What it may lack in décor, it certainly makes up for with its menu, which boasts a plethora of Arab dishes, all made with loving care in the kitchen. And it’s this that has given the restaurant its glowing reputation across the capital.

Having fled the fighting that has crippled his homeland of Iraq, Hashim Farhan opened the restaurant in May 2014. Operating it alone for the first six months, his wife and five sons joined him six months later. Despite the family having no experience in the restaurant business, with his wife Muna heading the kitchen with her excellent home-cooking skills, the Halal restaurant quickly made a name for itself.

The menu spans the region, with Fatit hummus ($5), shawarma ($6), foal ($5) and a range of salads, soups, sandwiches and wraps. We started with one of the restaurant’s signature dishes, the Iraqi biryani.

Offered in chicken ($7) and lamb ($12), Fahram’s son Ahmed guided us towards the lamb. “You won’t be disappointed,” he promised.

It did not disappoint, with the fragrant dish pleasing the palate. In line with Halal preparations, the lamb is bought live before being slaughtered by a friend, who is a Muslim butcher. The meat is then boiled four times before being cooked so it falls off the bone easily.

Served on a bed of yellow Basmati rice, with a few peas and diced carrots thrown in, the dish is a delightful fusion of flavours, with the saffron shining through.

The chicken tabsi ($5) was up next.
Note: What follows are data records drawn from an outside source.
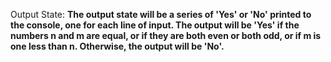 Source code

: Output State: **The output state will be a series of 'Yes' or 'No' printed to the console, one for each line of input. The output will be 'Yes' if the numbers n and m are equal, or if they are both even or both odd, or if m is one less than n. Otherwise, the output will be 'No'.** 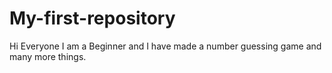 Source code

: # My-first-repository
Hi Everyone I am a Beginner and I have made a number guessing game and many more things.

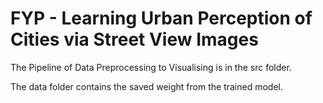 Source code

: # FYP - Learning Urban Perception of Cities via Street View Images
The Pipeline of Data Preprocessing to Visualising is in the src folder.

The data folder contains the saved weight from the trained model.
With the dish originating in Turkey, the Iraqi twist sees aubergines, potatoes, garlic, onions, tomato sauce and barbecue sauce mixed together. A chicken thigh is cooked separately in a barbecue-style sauce before being plated and the tabsi sauce drizzled atop to add a warm spicy flavour.

We combined this with some fattoush ($3); a bread salad that originates from the Levant. Refreshing and light it consists of pita bread doused in olive oil and then fried before being cut into squares and placed on diced tomatoes, cucumber and lettuce, with a sprinkling of salt and spices thrown into the mix.

The falafel ($3) is another popular dish. Made from chickpeas that are soaked in water for 10 hours before being mixed with salt, barbecue powder and a special Iraqi powder mix of spices, the seven balls served on pita bread are soft and tasty.

They come with a side salad and generous serving of smooth hummus.

With plenty more on the menu, indulging in an authentic taste of the Middle East in the centre of Phnom Penh couldn’t be easier.

35 Street 19, Phnom Penh.
Tel: 098 713 443.
Open Saturday to Thursday, from 11am to 10pm.